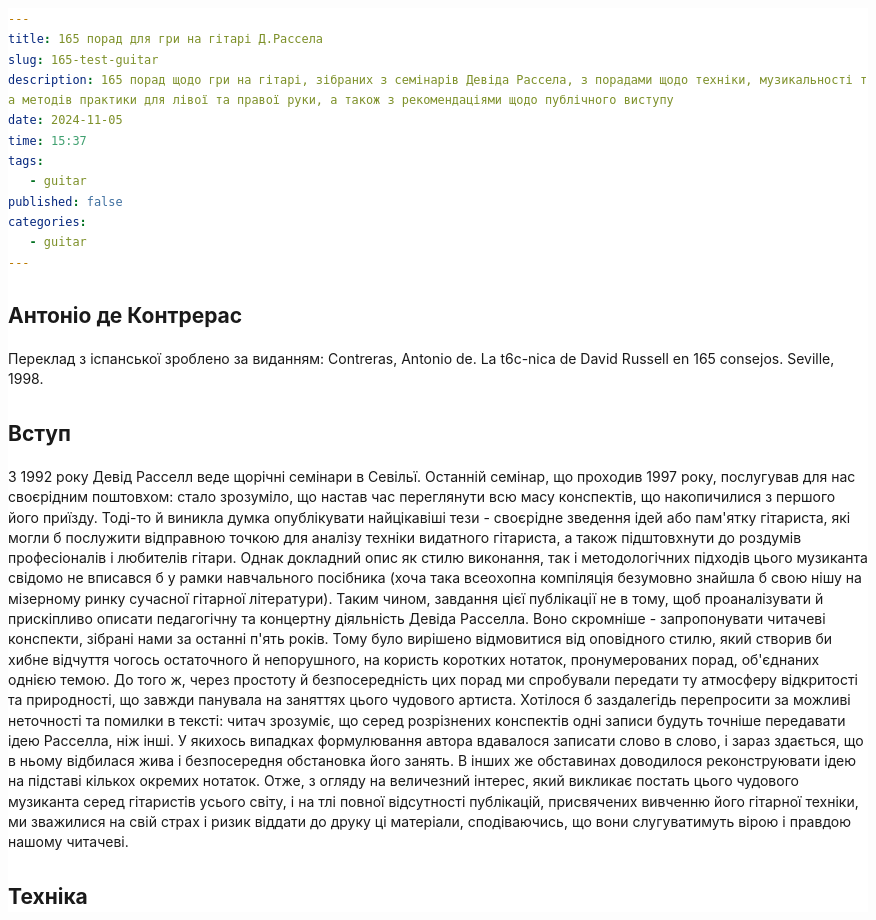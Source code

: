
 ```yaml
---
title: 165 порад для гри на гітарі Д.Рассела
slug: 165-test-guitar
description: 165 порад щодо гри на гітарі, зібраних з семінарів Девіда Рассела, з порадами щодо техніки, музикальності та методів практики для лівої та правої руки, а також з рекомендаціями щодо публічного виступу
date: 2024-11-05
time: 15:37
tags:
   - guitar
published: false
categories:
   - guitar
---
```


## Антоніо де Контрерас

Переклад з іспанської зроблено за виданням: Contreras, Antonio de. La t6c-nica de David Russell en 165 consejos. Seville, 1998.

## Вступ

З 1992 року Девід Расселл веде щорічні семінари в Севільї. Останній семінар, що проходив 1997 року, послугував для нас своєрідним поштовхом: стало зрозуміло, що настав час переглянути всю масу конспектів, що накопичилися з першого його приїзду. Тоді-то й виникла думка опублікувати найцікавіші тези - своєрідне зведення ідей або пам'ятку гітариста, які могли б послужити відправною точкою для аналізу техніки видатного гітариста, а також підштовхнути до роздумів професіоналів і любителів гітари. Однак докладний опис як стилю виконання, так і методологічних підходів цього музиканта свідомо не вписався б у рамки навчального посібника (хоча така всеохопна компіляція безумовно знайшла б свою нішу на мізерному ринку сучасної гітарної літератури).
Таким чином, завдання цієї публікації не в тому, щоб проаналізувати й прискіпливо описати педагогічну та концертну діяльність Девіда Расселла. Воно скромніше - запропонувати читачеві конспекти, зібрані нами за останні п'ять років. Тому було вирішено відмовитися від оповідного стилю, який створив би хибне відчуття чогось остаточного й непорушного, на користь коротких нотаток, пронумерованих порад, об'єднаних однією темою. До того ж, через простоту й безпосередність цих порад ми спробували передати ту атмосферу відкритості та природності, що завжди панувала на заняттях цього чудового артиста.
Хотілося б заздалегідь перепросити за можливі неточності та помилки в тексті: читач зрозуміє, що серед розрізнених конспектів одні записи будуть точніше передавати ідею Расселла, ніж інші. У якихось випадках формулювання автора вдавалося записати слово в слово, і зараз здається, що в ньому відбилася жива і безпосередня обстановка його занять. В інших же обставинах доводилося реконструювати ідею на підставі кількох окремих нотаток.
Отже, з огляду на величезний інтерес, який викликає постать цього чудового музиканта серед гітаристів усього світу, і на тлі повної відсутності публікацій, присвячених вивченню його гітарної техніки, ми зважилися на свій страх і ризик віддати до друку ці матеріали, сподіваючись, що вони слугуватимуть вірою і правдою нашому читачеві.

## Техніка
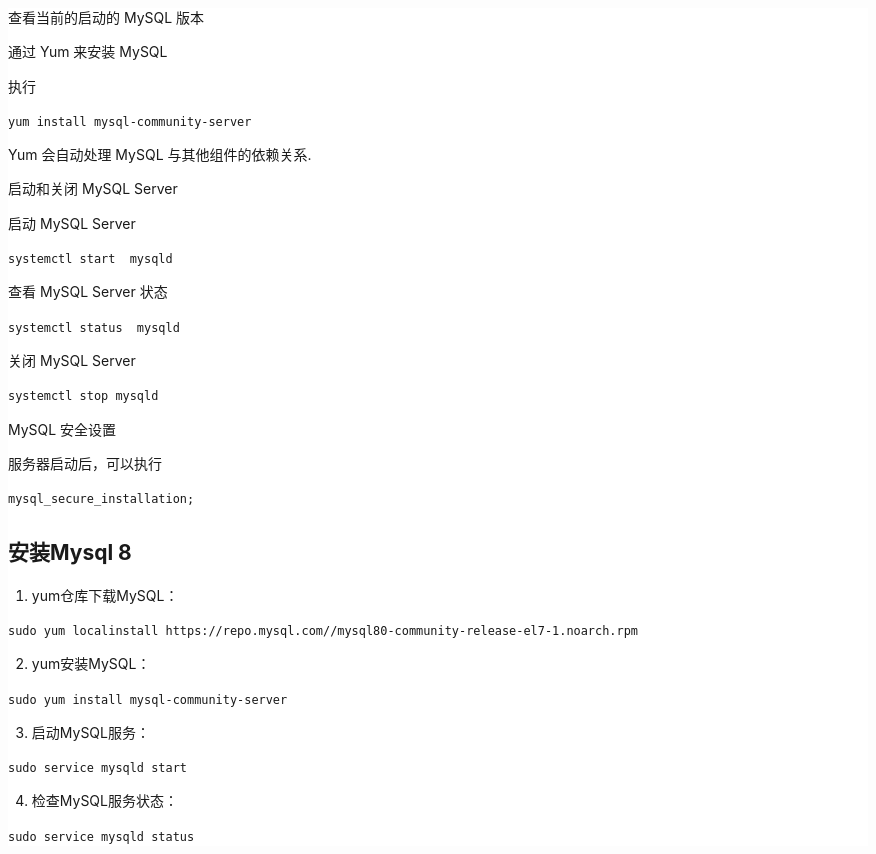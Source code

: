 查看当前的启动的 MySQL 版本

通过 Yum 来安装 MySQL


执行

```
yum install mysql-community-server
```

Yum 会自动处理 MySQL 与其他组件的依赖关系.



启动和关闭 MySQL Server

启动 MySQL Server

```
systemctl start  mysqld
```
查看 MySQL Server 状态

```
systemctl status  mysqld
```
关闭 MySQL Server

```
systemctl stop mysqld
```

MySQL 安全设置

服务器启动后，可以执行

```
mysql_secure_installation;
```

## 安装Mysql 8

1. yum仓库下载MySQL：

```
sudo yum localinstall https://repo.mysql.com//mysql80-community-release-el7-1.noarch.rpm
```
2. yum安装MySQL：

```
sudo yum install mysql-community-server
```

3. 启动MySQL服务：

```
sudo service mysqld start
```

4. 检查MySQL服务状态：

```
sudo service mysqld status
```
━━━━━━━━━━━━━━━━━━━━━━━━━━━━━━
TRY IT:
Collect the lines of the data that carry the word "Рассела".

TASK ANSWER:
title: 165 порад для гри на гітарі Д.Рассела
description: 165 порад щодо гри на гітарі, зібраних з семінарів Девіда Рассела, з порадами щодо техніки, музикальності та методів практики для лівої та правої руки, а також з рекомендаціями щодо публічного виступу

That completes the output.